I know you know I am terrified of the bogeyman under my bed, the one living on our rooftop and the one inside my head. I know you know I am terrified of you; I can never breathe with you near, I can never dream, I can never sleep. You broke my heart when I was seven, you've been breaking my heart for twelve years, you never stopped, dear bogeyman, I do not know what it is like to not have a broken heart.
I know I take up more space than you originally planned; more than you originally allowed, I know my loud voice angers the wolves inside you, I know you think I am stealing your glory, your years, your pride; and I wish I could shrink, shrink all the way to the ground and rid you of the shame of having me living, living, living, occupying your space, taking up too much space for someone so insignificant.
I lay in bed all day- hiding from you- as my body purges itself of itself, trying to make itself smaller and smaller, trying to fit the space you left for me on your trophy stand.
Once, when I was five, I told you I loved you, it seems you thought it wise to reward me by stealing my soul, hiding it in your pocket, it seems you thought it wise to deceive me, lie about my soul's whereabouts and make me believe I was a crossroads demon; soulless, just like you.

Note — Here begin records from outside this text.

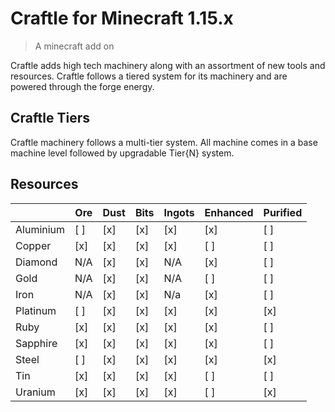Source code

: # Craftle for Minecraft 1.15.x
> A minecraft add on

Craftle adds high tech machinery along with an assortment of new tools and
resources. Craftle follows a tiered system for its machinery and are powered 
through the forge energy.

## Craftle Tiers

Craftle machinery follows a multi-tier system. All machine comes in a base
machine level followed by upgradable Tier{N} system.

## Resources

|           	| Ore 	| Dust 	| Bits 	| Ingots 	| Enhanced 	| Purified 	|
|-----------	|-----	|------	|------	|--------	|----------	|----------	|
| Aluminium 	| [ ] 	| [x]  	| [x]  	| [x]    	| [x]      	| [ ]      	|
| Copper    	| [x] 	| [x]  	| [x]  	| [x]    	| [ ]      	| [ ]      	|
| Diamond   	| N/A 	| [x]  	| [x]  	| N/A    	| [x]      	| [ ]      	|
| Gold      	| N/A 	| [x]  	| [x]  	| N/A    	| [ ]      	| [ ]      	|
| Iron      	| N/A 	| [x]  	| [x]  	| N/a    	| [x]      	| [ ]      	|
| Platinum  	| [ ] 	| [x]  	| [x]  	| [x]    	| [x]      	| [x]      	|
| Ruby      	| [x] 	| [x]  	| [x]  	| [x]    	| [x]      	| [ ]      	|
| Sapphire  	| [x] 	| [x]  	| [x]  	| [x]    	| [x]      	| [ ]      	|
| Steel     	| [ ] 	| [x]  	| [x]  	| [x]    	| [x]      	| [x]      	|
| Tin       	| [x] 	| [x]  	| [x]  	| [x]    	| [ ]      	| [ ]      	|
| Uranium   	| [x] 	| [x]  	| [x]  	| [x]    	| [ ]      	| [x]      	|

Dearest bogeyman, there is a line in "the hand that rocks the cradle" by the smiths that haunts me;
"My life down I shall lie
If the bogeyman should try
To play tricks on your sacred mind
To tease, torment, and tantalize."
I think of all the people who did not have the man who was supposed to protect them from bogeymen turn into a bogeyman himself.
Dearest bogeyman, I wonder, I always wonder, I wonder if the burden of protecting me turned you into this monster.